FRENCH INDOCHINA NOW OURS—JAPAN

Saigon, French Indochina · July 25, 1941

On September 21, 1937, Japanese planes bombed the capi­tal of China, Nan­king, shortly after igniting the Second Sino-Japa­nese War. Presi­dent Franklin D. Roose­velt expressed the shock of “every civil­ized man and woman” over “the ruth­less bombing” of Chinese civil­ians. Gen­er­ally, how­ever, U.S. and Euro­pean reac­tion to Japa­nese aggres­sion in China was mostly bark and no bite. Just under two years later, Adolf Hitler’s Luft­waffe bombed the capi­tal of Poland, War­saw, launching (as the Euro­peans viewed it) the Second World War. But again, with the on­set of the so-called Phony War in Octo­ber 1939, there was lots of barking and little action. Not until Hitler turned his atten­tion to west­ern Europe and wolfed down Den­mark, Nor­way, the Nether­lands, Bel­gium, and France between April and June 1940 was the bark of the last dog standing—Great Brit­ain—matched with bared teeth. Back in Asia, the Japa­nese govern­ment and the Ger­man puppet regime of Vichy France signed a treaty in mid-Septem­ber 1940 per­mitting the sta­tioning of Japa­nese forces in parts of north­ern French Indo­china (in what is now Viet­nam).

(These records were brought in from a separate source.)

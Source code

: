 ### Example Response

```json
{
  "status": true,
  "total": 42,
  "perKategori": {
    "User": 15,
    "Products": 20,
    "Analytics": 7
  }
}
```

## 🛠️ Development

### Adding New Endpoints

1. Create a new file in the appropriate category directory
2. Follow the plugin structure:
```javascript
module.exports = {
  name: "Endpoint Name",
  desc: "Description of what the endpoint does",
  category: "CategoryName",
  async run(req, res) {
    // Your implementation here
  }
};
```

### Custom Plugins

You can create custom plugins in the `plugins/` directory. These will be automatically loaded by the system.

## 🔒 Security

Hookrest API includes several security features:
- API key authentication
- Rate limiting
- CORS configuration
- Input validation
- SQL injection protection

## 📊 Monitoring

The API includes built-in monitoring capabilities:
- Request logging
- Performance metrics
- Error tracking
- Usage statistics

Four months later, at the end of Janu­ary 1941, Japan threw its weight behind a nego­ti­ated end to clashes between Vichy French and Thai forces along their con­tested border. The Japa­nese-im­posed armis­tice not only con­firmed Japan’s mili­tary occu­pa­tion of French Indo­china (modern-day Viet­nam, Cam­bodia, and Laos), but it opened the Vichy colony to min­er­al and agri­cul­tural exploit­a­tion by Tokyo’s expan­sionists in what Japan was calling the Greater East Asia Co-Pros­perity Sphere under its leader­ship. Eco­no­mic col­lab­o­ration was for­malized by treaty in early May. On this date in 1941 Japan cemented its rela­tion­ship with Vichy France by moving air and naval forces into south­ern Indo­china and declaring the whole French colony a Japa­nese protec­to­rate. Japan’s move set off a three-day whirl­wind of activity by West­ern govern­ments, which, in pro­test, froze Japa­nese assets in the U.S., Canada, Great Britain, Aus­tralia, New Zea­land, and the Dutch East Indies (modern-day Indo­nesia). The U.S. and the Dutch govern­ment-in-exile, which both con­trolled vast oil reserves, upped the pain by halting ship­ments of oil and motor fuel to Japan, turning off 80 per­cent of Japan’s oil imports. The next moves by Japan’s military were predictable.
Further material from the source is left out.